## TASK INSTRUCTIONS
The records below need to be printed in full. Keep each one exact.
= Beginning of Section =
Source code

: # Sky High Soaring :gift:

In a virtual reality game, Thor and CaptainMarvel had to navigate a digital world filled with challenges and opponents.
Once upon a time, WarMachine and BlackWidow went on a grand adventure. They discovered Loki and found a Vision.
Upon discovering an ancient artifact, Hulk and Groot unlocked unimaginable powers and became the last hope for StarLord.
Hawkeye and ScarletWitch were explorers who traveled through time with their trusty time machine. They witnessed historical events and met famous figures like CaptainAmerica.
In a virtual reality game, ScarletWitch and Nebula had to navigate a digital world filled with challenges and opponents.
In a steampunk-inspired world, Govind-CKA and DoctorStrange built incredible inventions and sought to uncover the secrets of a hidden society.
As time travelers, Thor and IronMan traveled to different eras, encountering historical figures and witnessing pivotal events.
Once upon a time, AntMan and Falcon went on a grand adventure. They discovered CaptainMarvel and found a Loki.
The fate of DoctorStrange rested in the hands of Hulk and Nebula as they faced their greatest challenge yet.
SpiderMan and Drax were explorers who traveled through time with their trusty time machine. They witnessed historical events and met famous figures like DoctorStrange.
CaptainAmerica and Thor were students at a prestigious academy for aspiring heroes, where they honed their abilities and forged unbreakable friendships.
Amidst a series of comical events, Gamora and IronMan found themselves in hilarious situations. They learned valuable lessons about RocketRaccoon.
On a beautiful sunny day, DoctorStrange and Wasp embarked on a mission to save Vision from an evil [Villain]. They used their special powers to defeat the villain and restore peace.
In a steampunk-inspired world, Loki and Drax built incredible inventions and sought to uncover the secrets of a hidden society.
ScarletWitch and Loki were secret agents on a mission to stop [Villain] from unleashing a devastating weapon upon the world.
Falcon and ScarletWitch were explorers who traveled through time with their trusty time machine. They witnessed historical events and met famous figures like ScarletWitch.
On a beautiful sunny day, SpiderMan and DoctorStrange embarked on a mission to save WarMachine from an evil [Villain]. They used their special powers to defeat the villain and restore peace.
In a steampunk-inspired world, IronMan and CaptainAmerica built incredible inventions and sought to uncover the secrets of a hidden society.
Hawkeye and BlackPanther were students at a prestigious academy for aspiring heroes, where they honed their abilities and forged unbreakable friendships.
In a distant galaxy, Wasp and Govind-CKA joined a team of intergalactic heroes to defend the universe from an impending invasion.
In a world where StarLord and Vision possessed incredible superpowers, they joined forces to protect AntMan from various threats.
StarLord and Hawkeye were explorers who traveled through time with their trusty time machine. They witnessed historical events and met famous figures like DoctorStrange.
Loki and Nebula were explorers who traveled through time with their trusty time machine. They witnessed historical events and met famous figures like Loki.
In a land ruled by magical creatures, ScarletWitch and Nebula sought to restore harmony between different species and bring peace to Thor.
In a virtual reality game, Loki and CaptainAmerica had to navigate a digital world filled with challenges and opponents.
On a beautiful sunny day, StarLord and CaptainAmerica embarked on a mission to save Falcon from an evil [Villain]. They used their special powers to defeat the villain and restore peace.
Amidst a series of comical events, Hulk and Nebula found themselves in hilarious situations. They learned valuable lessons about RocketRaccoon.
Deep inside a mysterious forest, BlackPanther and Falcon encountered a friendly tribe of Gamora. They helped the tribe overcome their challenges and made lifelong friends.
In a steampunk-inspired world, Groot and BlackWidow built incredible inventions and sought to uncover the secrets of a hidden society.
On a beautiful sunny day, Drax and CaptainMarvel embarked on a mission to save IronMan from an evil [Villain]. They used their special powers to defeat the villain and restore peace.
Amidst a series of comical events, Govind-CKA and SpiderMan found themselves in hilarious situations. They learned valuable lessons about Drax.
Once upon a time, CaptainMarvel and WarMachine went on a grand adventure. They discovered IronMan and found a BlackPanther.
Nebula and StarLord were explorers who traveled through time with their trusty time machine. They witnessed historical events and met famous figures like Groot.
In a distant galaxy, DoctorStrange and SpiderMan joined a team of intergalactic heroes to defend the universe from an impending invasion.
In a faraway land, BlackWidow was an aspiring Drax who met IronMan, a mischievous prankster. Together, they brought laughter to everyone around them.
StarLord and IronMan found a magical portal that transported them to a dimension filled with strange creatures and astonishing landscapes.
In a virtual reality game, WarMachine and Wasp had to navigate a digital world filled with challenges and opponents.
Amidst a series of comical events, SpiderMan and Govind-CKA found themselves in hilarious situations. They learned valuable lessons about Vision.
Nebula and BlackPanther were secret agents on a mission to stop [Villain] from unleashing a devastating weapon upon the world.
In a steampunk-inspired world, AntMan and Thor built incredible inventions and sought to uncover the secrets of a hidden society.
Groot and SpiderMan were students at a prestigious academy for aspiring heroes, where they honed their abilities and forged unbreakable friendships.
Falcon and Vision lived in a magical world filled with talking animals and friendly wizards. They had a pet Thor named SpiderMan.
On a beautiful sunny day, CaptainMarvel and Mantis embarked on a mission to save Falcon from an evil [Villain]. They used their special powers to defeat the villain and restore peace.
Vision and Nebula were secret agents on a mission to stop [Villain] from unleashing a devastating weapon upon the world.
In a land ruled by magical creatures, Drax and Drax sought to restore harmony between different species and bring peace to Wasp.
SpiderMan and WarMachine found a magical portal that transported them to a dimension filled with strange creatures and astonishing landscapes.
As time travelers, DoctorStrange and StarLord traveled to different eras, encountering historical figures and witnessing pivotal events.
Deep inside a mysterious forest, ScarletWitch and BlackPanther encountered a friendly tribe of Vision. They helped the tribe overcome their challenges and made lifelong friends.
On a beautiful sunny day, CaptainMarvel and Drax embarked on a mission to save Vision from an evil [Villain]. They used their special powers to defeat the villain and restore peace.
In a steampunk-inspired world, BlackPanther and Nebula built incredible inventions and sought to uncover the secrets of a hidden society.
= End of Section =
## TASK ANSWER
Source code

: # Sky High Soaring :gift:

In a virtual reality game, Thor and CaptainMarvel had to navigate a digital world filled with challenges and opponents.
Once upon a time, WarMachine and BlackWidow went on a grand adventure. They discovered Loki and found a Vision.
Upon discovering an ancient artifact, Hulk and Groot unlocked unimaginable powers and became the last hope for StarLord.
Hawkeye and ScarletWitch were explorers who traveled through time with their trusty time machine. They witnessed historical events and met famous figures like CaptainAmerica.
In a virtual reality game, ScarletWitch and Nebula had to navigate a digital world filled with challenges and opponents.
In a steampunk-inspired world, Govind-CKA and DoctorStrange built incredible inventions and sought to uncover the secrets of a hidden society.
As time travelers, Thor and IronMan traveled to different eras, encountering historical figures and witnessing pivotal events.
Once upon a time, AntMan and Falcon went on a grand adventure. They discovered CaptainMarvel and found a Loki.
The fate of DoctorStrange rested in the hands of Hulk and Nebula as they faced their greatest challenge yet.
SpiderMan and Drax were explorers who traveled through time with their trusty time machine. They witnessed historical events and met famous figures like DoctorStrange.
CaptainAmerica and Thor were students at a prestigious academy for aspiring heroes, where they honed their abilities and forged unbreakable friendships.
Amidst a series of comical events, Gamora and IronMan found themselves in hilarious situations. They learned valuable lessons about RocketRaccoon.
On a beautiful sunny day, DoctorStrange and Wasp embarked on a mission to save Vision from an evil [Villain]. They used their special powers to defeat the villain and restore peace.
In a steampunk-inspired world, Loki and Drax built incredible inventions and sought to uncover the secrets of a hidden society.
ScarletWitch and Loki were secret agents on a mission to stop [Villain] from unleashing a devastating weapon upon the world.
Falcon and ScarletWitch were explorers who traveled through time with their trusty time machine. They witnessed historical events and met famous figures like ScarletWitch.
On a beautiful sunny day, SpiderMan and DoctorStrange embarked on a mission to save WarMachine from an evil [Villain]. They used their special powers to defeat the villain and restore peace.
In a steampunk-inspired world, IronMan and CaptainAmerica built incredible inventions and sought to uncover the secrets of a hidden society.
Hawkeye and BlackPanther were students at a prestigious academy for aspiring heroes, where they honed their abilities and forged unbreakable friendships.
In a distant galaxy, Wasp and Govind-CKA joined a team of intergalactic heroes to defend the universe from an impending invasion.
In a world where StarLord and Vision possessed incredible superpowers, they joined forces to protect AntMan from various threats.
StarLord and Hawkeye were explorers who traveled through time with their trusty time machine. They witnessed historical events and met famous figures like DoctorStrange.
Loki and Nebula were explorers who traveled through time with their trusty time machine. They witnessed historical events and met famous figures like Loki.
In a land ruled by magical creatures, ScarletWitch and Nebula sought to restore harmony between different species and bring peace to Thor.
In a virtual reality game, Loki and CaptainAmerica had to navigate a digital world filled with challenges and opponents.
On a beautiful sunny day, StarLord and CaptainAmerica embarked on a mission to save Falcon from an evil [Villain]. They used their special powers to defeat the villain and restore peace.
Amidst a series of comical events, Hulk and Nebula found themselves in hilarious situations. They learned valuable lessons about RocketRaccoon.
Deep inside a mysterious forest, BlackPanther and Falcon encountered a friendly tribe of Gamora. They helped the tribe overcome their challenges and made lifelong friends.
In a steampunk-inspired world, Groot and BlackWidow built incredible inventions and sought to uncover the secrets of a hidden society.
On a beautiful sunny day, Drax and CaptainMarvel embarked on a mission to save IronMan from an evil [Villain]. They used their special powers to defeat the villain and restore peace.
Amidst a series of comical events, Govind-CKA and SpiderMan found themselves in hilarious situations. They learned valuable lessons about Drax.
Once upon a time, CaptainMarvel and WarMachine went on a grand adventure. They discovered IronMan and found a BlackPanther.
Nebula and StarLord were explorers who traveled through time with their trusty time machine. They witnessed historical events and met famous figures like Groot.
In a distant galaxy, DoctorStrange and SpiderMan joined a team of intergalactic heroes to defend the universe from an impending invasion.
In a faraway land, BlackWidow was an aspiring Drax who met IronMan, a mischievous prankster. Together, they brought laughter to everyone around them.
StarLord and IronMan found a magical portal that transported them to a dimension filled with strange creatures and astonishing landscapes.
In a virtual reality game, WarMachine and Wasp had to navigate a digital world filled with challenges and opponents.
Amidst a series of comical events, SpiderMan and Govind-CKA found themselves in hilarious situations. They learned valuable lessons about Vision.
Nebula and BlackPanther were secret agents on a mission to stop [Villain] from unleashing a devastating weapon upon the world.
In a steampunk-inspired world, AntMan and Thor built incredible inventions and sought to uncover the secrets of a hidden society.
Groot and SpiderMan were students at a prestigious academy for aspiring heroes, where they honed their abilities and forged unbreakable friendships.
Falcon and Vision lived in a magical world filled with talking animals and friendly wizards. They had a pet Thor named SpiderMan.
On a beautiful sunny day, CaptainMarvel and Mantis embarked on a mission to save Falcon from an evil [Villain]. They used their special powers to defeat the villain and restore peace.
Vision and Nebula were secret agents on a mission to stop [Villain] from unleashing a devastating weapon upon the world.
In a land ruled by magical creatures, Drax and Drax sought to restore harmony between different species and bring peace to Wasp.
SpiderMan and WarMachine found a magical portal that transported them to a dimension filled with strange creatures and astonishing landscapes.
As time travelers, DoctorStrange and StarLord traveled to different eras, encountering historical figures and witnessing pivotal events.
Deep inside a mysterious forest, ScarletWitch and BlackPanther encountered a friendly tribe of Vision. They helped the tribe overcome their challenges and made lifelong friends.
On a beautiful sunny day, CaptainMarvel and Drax embarked on a mission to save Vision from an evil [Villain]. They used their special powers to defeat the villain and restore peace.
In a steampunk-inspired world, BlackPanther and Nebula built incredible inventions and sought to uncover the secrets of a hidden society.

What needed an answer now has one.